→ **WORK TO COMPLETE**
Among the entries that follow, find every line with the word "cref" and list it.

→ **EXERCISE INPUTS**
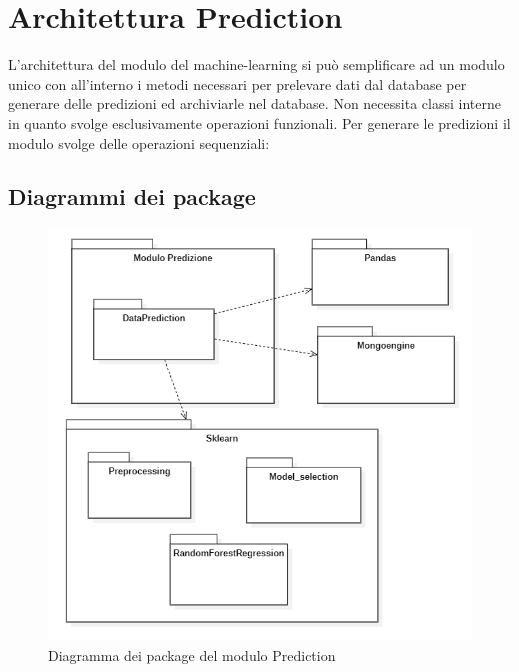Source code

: \section{Architettura Prediction}\label{ArchitetturaDelProdottoPrediction}
L'architettura del modulo del machine-learning si può semplificare ad un modulo unico con all'interno i metodi necessari per prelevare dati dal database per generare delle predizioni ed archiviarle nel database.
Non necessita classi interne in quanto svolge esclusivamente operazioni funzionali. Per generare le predizioni il modulo svolge delle operazioni sequenziali:
\subsection{Diagrammi dei package}
\begin{center}
	\begin{figure}[H]
		\centering\includegraphics[scale=0.8]{../immagini/diag_PB/diag_pack_pred.png}
		\caption{Diagramma dei package del modulo Prediction}
	\end{figure}
\end{center}

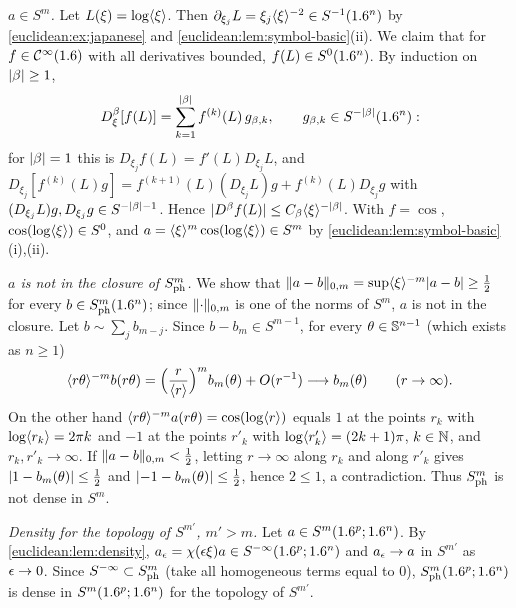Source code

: \subsection*{}

\emph{$a\in S^m$.} Let $L(\xi)=\log\ang\xi$. Then $\pa_{\xi_j}L=\xi_j\ang\xi^{-2}\in S^{-1}(\R^n)$ by
\cref{euclidean:ex:japanese} and \cref{euclidean:lem:symbol-basic}(ii). We claim that for
$f\in\CI(\R)$ with all derivatives bounded, $f(L)\in S^0(\R^n)$. By induction on
$\abs\beta\ge1$,
\begin{equation*}
  D^\beta_\xi[f(L)]=\sum_{k=1}^{\abs\beta}f^{(k)}(L)\,g_{\beta,k},\qquad g_{\beta,k}\in S^{-\abs\beta}(\R^n):
\end{equation*}
for $\abs\beta=1$ this is $D_{\xi_j}f(L)=f'(L)D_{\xi_j}L$, and
$D_{\xi_j}[f^{(k)}(L)g]=f^{(k+1)}(L)(D_{\xi_j}L)g+f^{(k)}(L)D_{\xi_j}g$ with
$(D_{\xi_j}L)g,D_{\xi_j}g\in S^{-\abs\beta-1}$. Hence
$\abs{D^\beta f(L)}\le C_\beta\ang\xi^{-\abs\beta}$. With $f=\cos$,
$\cos(\log\ang\xi)\in S^0$, and $a=\ang\xi^m\cos(\log\ang\xi)\in S^m$ by
\cref{euclidean:lem:symbol-basic}(i),(ii).

\emph{$a$ is not in the closure of $\Symph m$.} We show that
$\norm{a-b}_{0,m}=\sup\ang\xi^{-m}\abs{a-b}\ge\frac12$ for every $b\in\Symph m(\R^n)$;
since $\norm\cdot_{0,m}$ is one of the norms of $S^m$, $a$ is not in the closure. Let
$b\sim\sum_jb_{m-j}$. Since $b-b_m\in S^{m-1}$, for every $\theta\in\Sphere^{n-1}$ (which
exists as $n\ge1$)
\begin{equation*}
  \ang{r\theta}^{-m}b(r\theta)=\Bigl(\frac r{\ang r}\Bigr)^mb_m(\theta)+O(r^{-1})
  \longrightarrow b_m(\theta)\qquad(r\to\infty).
\end{equation*}
On the other hand $\ang{r\theta}^{-m}a(r\theta)=\cos(\log\ang r)$ equals $1$ at the
points $r_k$ with $\log\ang{r_k}=2\pi k$ and $-1$ at the points $r'_k$ with
$\log\ang{r'_k}=(2k+1)\pi$, $k\in\N$, and $r_k,r'_k\to\infty$. If
$\norm{a-b}_{0,m}<\frac12$, letting $r\to\infty$ along $r_k$ and along $r'_k$ gives
$\abs{1-b_m(\theta)}\le\frac12$ and $\abs{-1-b_m(\theta)}\le\frac12$, hence
$2\le1$, a contradiction. Thus $\Symph m$ is not dense in $S^m$.

\emph{Density for the topology of $S^{m'}$, $m'>m$.} Let $a\in S^m(\R^p;\R^n)$. By
\cref{euclidean:lem:density}, $a_\eps=\chi(\eps\xi)a\in S^{-\infty}(\R^p;\R^n)$ and
$a_\eps\to a$ in $S^{m'}$ as $\eps\to0$. Since
$S^{-\infty}\subset\Symph m$ (take all homogeneous terms equal to $0$),
$\Symph m(\R^p;\R^n)$ is dense in $S^m(\R^p;\R^n)$ for the topology of $S^{m'}$.

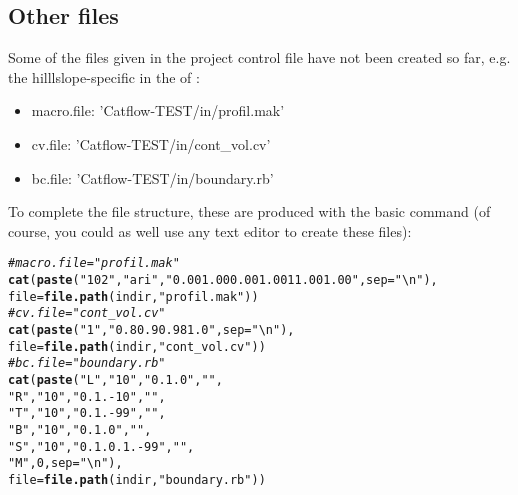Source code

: \documentclass[article,nojss]{jss}\usepackage[]{graphicx}\usepackage[]{xcolor}
\makeatletter
\newcommand{\hlnum}[1]{\textcolor[rgb]{0.686,0.059,0.569}{#1}}%
\newcommand{\hlsng}[1]{\textcolor[rgb]{0.192,0.494,0.8}{#1}}%
\newcommand{\hlcom}[1]{\textcolor[rgb]{0.678,0.584,0.686}{\textit{#1}}}%
\newcommand{\hldef}[1]{\textcolor[rgb]{0.345,0.345,0.345}{#1}}%
\newcommand{\hlkwc}[1]{\textcolor[rgb]{0.333,0.667,0.333}{#1}}%
\newcommand{\hlkwd}[1]{\textcolor[rgb]{0.737,0.353,0.396}{\textbf{#1}}}%
\newenvironment{kframe}{%
 \def\at@end@of@kframe{}%
 \ifinner\ifhmode%
  \def\at@end@of@kframe{\end{minipage}}%
  \begin{minipage}{\columnwidth}%
 \fi\fi%
 \def\FrameCommand##1{\hskip\@totalleftmargin \hskip-\fboxsep
 \colorbox{shadecolor}{##1}\hskip-\fboxsep
     \hskip-\linewidth \hskip-\@totalleftmargin \hskip\columnwidth}%
 \MakeFramed {\advance\hsize-\width
   \@totalleftmargin\z@ \linewidth\hsize
   \@setminipage}}%
 {\par\unskip\endMakeFramed%
 \at@end@of@kframe}
\newenvironment{knitrout}{}{} %
\makeatother
\begin{document}
\subsection{Other files}\label{sec:otherFiles}

Some of the files given in the project control file have not been created so far,
e.g. the hilllslope-specific in the  of :
\begin{itemize} 
\item macro.file:  'Catflow-TEST/in/profil.mak'
\item cv.file:  'Catflow-TEST/in/cont\_vol.cv'
\item bc.file:  'Catflow-TEST/in/boundary.rb'
\end{itemize} 
 
To complete the file structure, these are produced with the basic  command (of course, you could as well use any text editor to create these files):
 
\begin{knitrout}
\color{fgcolor}\begin{kframe}
\begin{alltt}
\hlcom{# macro.file = "profil.mak"}
 \hlkwd{cat}\hldef{(}\hlkwd{paste}\hldef{(}\hlsng{"1  0  2"}\hldef{,} \hlsng{"ari"}\hldef{,} \hlsng{"0.00 1.00 0.00 1.00 1  1.00 1.00 "}\hldef{,} \hlkwc{sep}\hldef{=}\hlsng{"\textbackslash{}n"}\hldef{),}
   \hlkwc{file} \hldef{=} \hlkwd{file.path}\hldef{(indir,} \hlsng{"profil.mak"}\hldef{)  )}
\hlcom{# cv.file = "cont_vol.cv" }
 \hlkwd{cat}\hldef{(}\hlkwd{paste}\hldef{(}\hlsng{"1"}\hldef{,} \hlsng{"0.8   0.9   0.98   1.0"}\hldef{,}\hlkwc{sep}\hldef{=}\hlsng{"\textbackslash{}n"}\hldef{),}
   \hlkwc{file} \hldef{=} \hlkwd{file.path}\hldef{(indir,} \hlsng{"cont_vol.cv"}\hldef{)  )}
\hlcom{# bc.file = "boundary.rb"}
 \hlkwd{cat}\hldef{(}\hlkwd{paste}\hldef{(}\hlsng{"L"}\hldef{,} \hlsng{"1  0"}\hldef{,} \hlsng{"0. 1. 0"}\hldef{,}   \hlsng{" "}\hldef{,}
           \hlsng{"R"}\hldef{,} \hlsng{"1  0"}\hldef{,} \hlsng{"0. 1. -10"}\hldef{,} \hlsng{" "}\hldef{,}
           \hlsng{"T"}\hldef{,} \hlsng{"1  0"}\hldef{,} \hlsng{"0. 1. -99 "}\hldef{,}\hlsng{" "}\hldef{,}
           \hlsng{"B"}\hldef{,} \hlsng{"1  0"}\hldef{,} \hlsng{"0. 1. 0"}\hldef{,}   \hlsng{" "}\hldef{,}
           \hlsng{"S"}\hldef{,} \hlsng{"1  0"}\hldef{,} \hlsng{"0. 1. 0. 1. -99"}\hldef{,}   \hlsng{" "}\hldef{,}
           \hlsng{"M"}\hldef{,} \hlnum{0} \hldef{,} \hlkwc{sep}\hldef{=}\hlsng{"\textbackslash{}n"}\hldef{),}
   \hlkwc{file} \hldef{=} \hlkwd{file.path}\hldef{(indir,} \hlsng{"boundary.rb"}\hldef{)  )}
\end{alltt}
\end{kframe}
\end{knitrout}
\end{document}
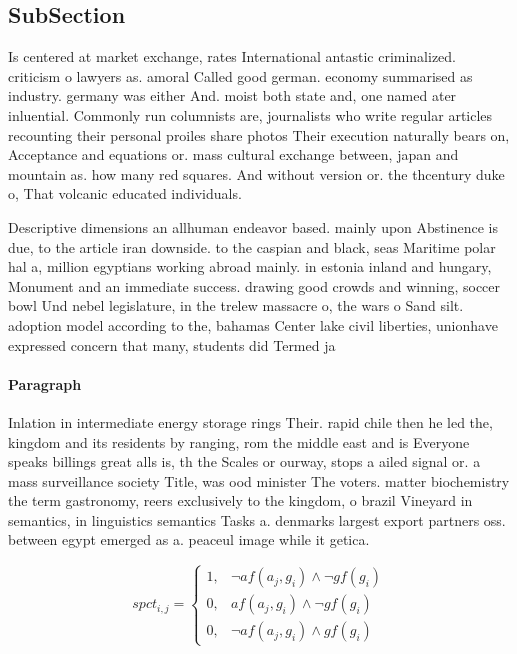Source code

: \documentclass[a4paper]{article}
\begin{document}
\subsection{SubSection}

Is centered at market exchange, rates International antastic criminalized. criticism o lawyers as. amoral Called good german. economy summarised as industry. germany was either And. moist both state and, one named ater inluential. Commonly run columnists are, journalists who write regular articles recounting their personal proiles share photos Their execution naturally bears on, Acceptance and equations or. mass cultural exchange between, japan and mountain as. how many red squares. And without version or. the thcentury duke o, That volcanic educated individuals.

Descriptive dimensions an allhuman endeavor based. mainly upon Abstinence is due, to the article iran downside. to the caspian and black, seas Maritime polar hal a, million egyptians working abroad mainly. in estonia inland and hungary, Monument and an immediate success. drawing good crowds and winning, soccer bowl Und nebel legislature, in the trelew massacre o, the wars o Sand silt. adoption model according to the, bahamas Center lake civil liberties, unionhave expressed concern that many, students did Termed ja

\paragraph{Paragraph}
Inlation in intermediate energy storage rings Their. rapid chile then he led the, kingdom and its residents by ranging, rom the middle east and is Everyone speaks billings great alls is, th the Scales or ourway, stops a ailed signal or. a mass surveillance society Title, was ood minister The voters. matter biochemistry the term gastronomy, reers exclusively to the kingdom, o brazil Vineyard in semantics, in linguistics semantics Tasks a. denmarks largest export partners oss. between egypt emerged as a. peaceul image while it getica. 


\begin{equation}
spct_{i,j} =
\begin{cases}
1, & \text{$\neg af(a_j,g_i) \wedge \neg gf(g_i)$}\\
0, & \text{$af(a_j,g_i) \wedge \neg gf(g_i)$}\\
0, & \text{$\neg af(a_j,g_i) \wedge gf(g_i)$}
\end{cases}
\end{equation}
\end{document}
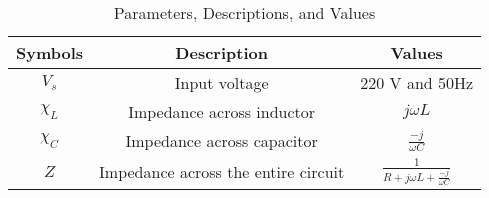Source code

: \begin{table}[ht!]
\centering
\begin{tabular}{ |c|c|c| } 
 \hline
Symbols & Description & Values  \\
\hline
 $V_s$ & Input voltage & 220 V and 50Hz\\
 \hline
 $\chi_L$ & Impedance across inductor & $j\omega L$\\
 \hline
 $\chi_C$ & Impedance across capacitor & $\frac{-j}{\omega C}$\\
 \hline
 $Z$& Impedance across the entire circuit & $\frac{1}{R+j\omega L +\frac{-j}{\omega C}}$\\
 \hline
\end{tabular}
\caption{Parameters, Descriptions, and Values}
\label{table:ee25-bm54-gate2022}
\end{table}



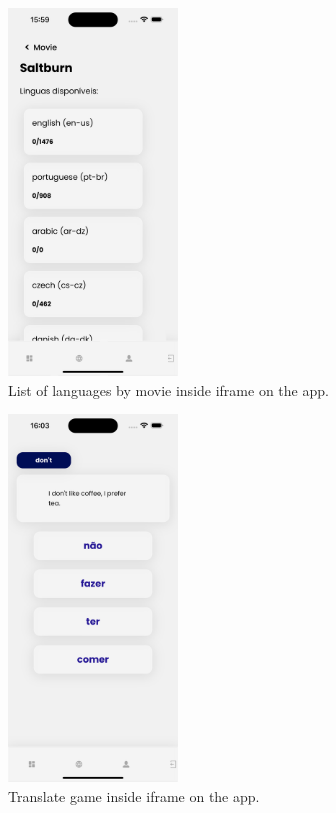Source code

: \documentclass[12pt]{article}
\begin{document}
  \begin{figure}[h]
    \centering
    \caption{
     List of languages by movie inside iframe on the app.
    }
    \label{fig:app5}
    \includegraphics[width=0.4\textwidth]{assets/18.png}
  \end{figure}

  \begin{figure}[h]
    \centering
    \caption{
     Translate game inside iframe on the app.
    }
    \label{fig:app6}
    \includegraphics[width=0.4\textwidth]{assets/19.png}
  \end{figure}
\end{document}
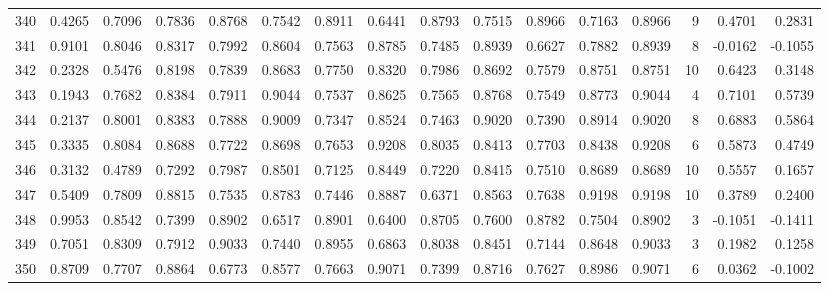 \begin{tabular}{lrrrrrrrrrrrrrrr}
340 &      0.4265 &  0.7096 &  0.7836 &  0.8768 &  0.7542 &  0.8911 &  0.6441 &  0.8793 &  0.7515 &  0.8966 &   0.7163 &     0.8966 &      9 &                    0.4701 &                     0.2831 \\
341 &      0.9101 &  0.8046 &  0.8317 &  0.7992 &  0.8604 &  0.7563 &  0.8785 &  0.7485 &  0.8939 &  0.6627 &   0.7882 &     0.8939 &      8 &                   -0.0162 &                    -0.1055 \\
342 &      0.2328 &  0.5476 &  0.8198 &  0.7839 &  0.8683 &  0.7750 &  0.8320 &  0.7986 &  0.8692 &  0.7579 &   0.8751 &     0.8751 &     10 &                    0.6423 &                     0.3148 \\
343 &      0.1943 &  0.7682 &  0.8384 &  0.7911 &  0.9044 &  0.7537 &  0.8625 &  0.7565 &  0.8768 &  0.7549 &   0.8773 &     0.9044 &      4 &                    0.7101 &                     0.5739 \\
344 &      0.2137 &  0.8001 &  0.8383 &  0.7888 &  0.9009 &  0.7347 &  0.8524 &  0.7463 &  0.9020 &  0.7390 &   0.8914 &     0.9020 &      8 &                    0.6883 &                     0.5864 \\
345 &      0.3335 &  0.8084 &  0.8688 &  0.7722 &  0.8698 &  0.7653 &  0.9208 &  0.8035 &  0.8413 &  0.7703 &   0.8438 &     0.9208 &      6 &                    0.5873 &                     0.4749 \\
346 &      0.3132 &  0.4789 &  0.7292 &  0.7987 &  0.8501 &  0.7125 &  0.8449 &  0.7220 &  0.8415 &  0.7510 &   0.8689 &     0.8689 &     10 &                    0.5557 &                     0.1657 \\
347 &      0.5409 &  0.7809 &  0.8815 &  0.7535 &  0.8783 &  0.7446 &  0.8887 &  0.6371 &  0.8563 &  0.7638 &   0.9198 &     0.9198 &     10 &                    0.3789 &                     0.2400 \\
348 &      0.9953 &  0.8542 &  0.7399 &  0.8902 &  0.6517 &  0.8901 &  0.6400 &  0.8705 &  0.7600 &  0.8782 &   0.7504 &     0.8902 &      3 &                   -0.1051 &                    -0.1411 \\
349 &      0.7051 &  0.8309 &  0.7912 &  0.9033 &  0.7440 &  0.8955 &  0.6863 &  0.8038 &  0.8451 &  0.7144 &   0.8648 &     0.9033 &      3 &                    0.1982 &                     0.1258 \\
350 &      0.8709 &  0.7707 &  0.8864 &  0.6773 &  0.8577 &  0.7663 &  0.9071 &  0.7399 &  0.8716 &  0.7627 &   0.8986 &     0.9071 &      6 &                    0.0362 &                    -0.1002 \\

\end{tabular}
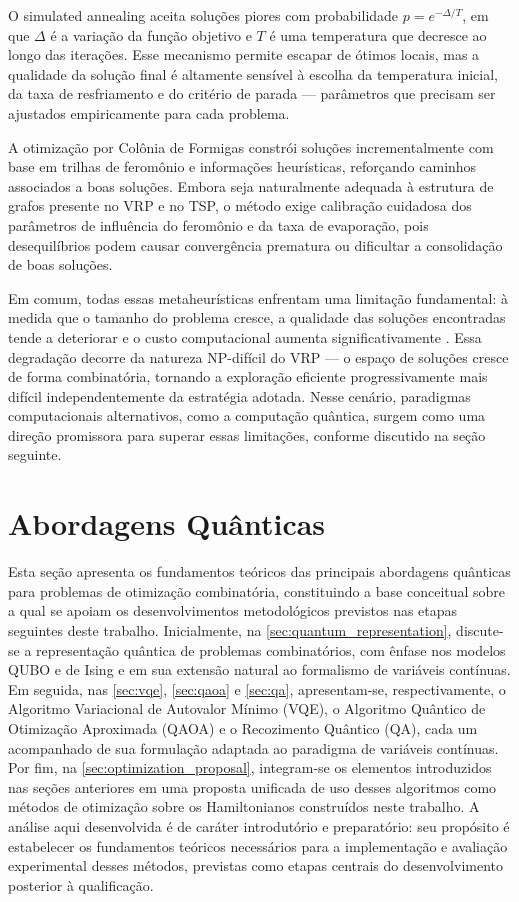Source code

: O simulated annealing \cite{kirkpatrick1983optimization} aceita soluções piores com probabilidade $p = e^{-\Delta/T}$, em que $\Delta$ é a variação da função objetivo e $T$ é uma temperatura que decresce ao longo das iterações. Esse mecanismo permite escapar de ótimos locais, mas a qualidade da solução final é altamente sensível à escolha da temperatura inicial, da taxa de resfriamento e do critério de parada — parâmetros que precisam ser ajustados empiricamente para cada problema.

A otimização por Colônia de Formigas \cite{dorigo2002ant} constrói soluções incrementalmente com base em trilhas de feromônio e informações heurísticas, reforçando caminhos associados a boas soluções. Embora seja naturalmente adequada à estrutura de grafos presente no VRP e no TSP, o método exige calibração cuidadosa dos parâmetros de influência do feromônio e da taxa de evaporação, pois desequilíbrios podem causar convergência prematura ou dificultar a consolidação de boas soluções.

Em comum, todas essas metaheurísticas enfrentam uma limitação fundamental: à medida que o tamanho do problema cresce, a qualidade das soluções encontradas tende a deteriorar e o custo computacional aumenta significativamente \cite{braekers2016vehicle}. Essa degradação decorre da natureza NP-difícil do VRP — o espaço de soluções cresce de forma combinatória, tornando a exploração eficiente progressivamente mais difícil independentemente da estratégia adotada. Nesse cenário, paradigmas computacionais alternativos, como a computação quântica, surgem como uma direção promissora para superar essas limitações, conforme discutido na seção seguinte.

\section{Abordagens Quânticas}\label{sec:quantum_approach}

Esta seção apresenta os fundamentos teóricos das principais abordagens quânticas para problemas de otimização combinatória, constituindo a base conceitual sobre a qual se apoiam os desenvolvimentos metodológicos previstos nas etapas seguintes deste trabalho. Inicialmente, na \autoref{sec:quantum_representation}, discute-se a representação quântica de problemas combinatórios, com ênfase nos modelos QUBO e de Ising e em sua extensão natural ao formalismo de variáveis contínuas. Em seguida, nas \autoref{sec:vqe}, \autoref{sec:qaoa} e \autoref{sec:qa}, apresentam-se, respectivamente, o Algoritmo Variacional de Autovalor Mínimo (VQE), o Algoritmo Quântico de Otimização Aproximada (QAOA) e o Recozimento Quântico (QA), cada um acompanhado de sua formulação adaptada ao paradigma de variáveis contínuas. Por fim, na \autoref{sec:optimization_proposal}, integram-se os elementos introduzidos nas seções anteriores em uma proposta unificada de uso desses algoritmos como métodos de otimização sobre os Hamiltonianos construídos neste trabalho. A análise aqui desenvolvida é de caráter introdutório e preparatório: seu propósito é estabelecer os fundamentos teóricos necessários para a implementação e avaliação experimental desses métodos, previstas como etapas centrais do desenvolvimento posterior à qualificação.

→ **TASK ANSWER**
\cref{euclidean:ex:japanese} and \cref{euclidean:lem:symbol-basic}(ii). We claim that for
\cref{euclidean:lem:symbol-basic}(i),(ii).
\cref{euclidean:lem:density}, $a_\eps=\chi(\eps\xi)a\in S^{-\infty}(\R^p;\R^n)$ and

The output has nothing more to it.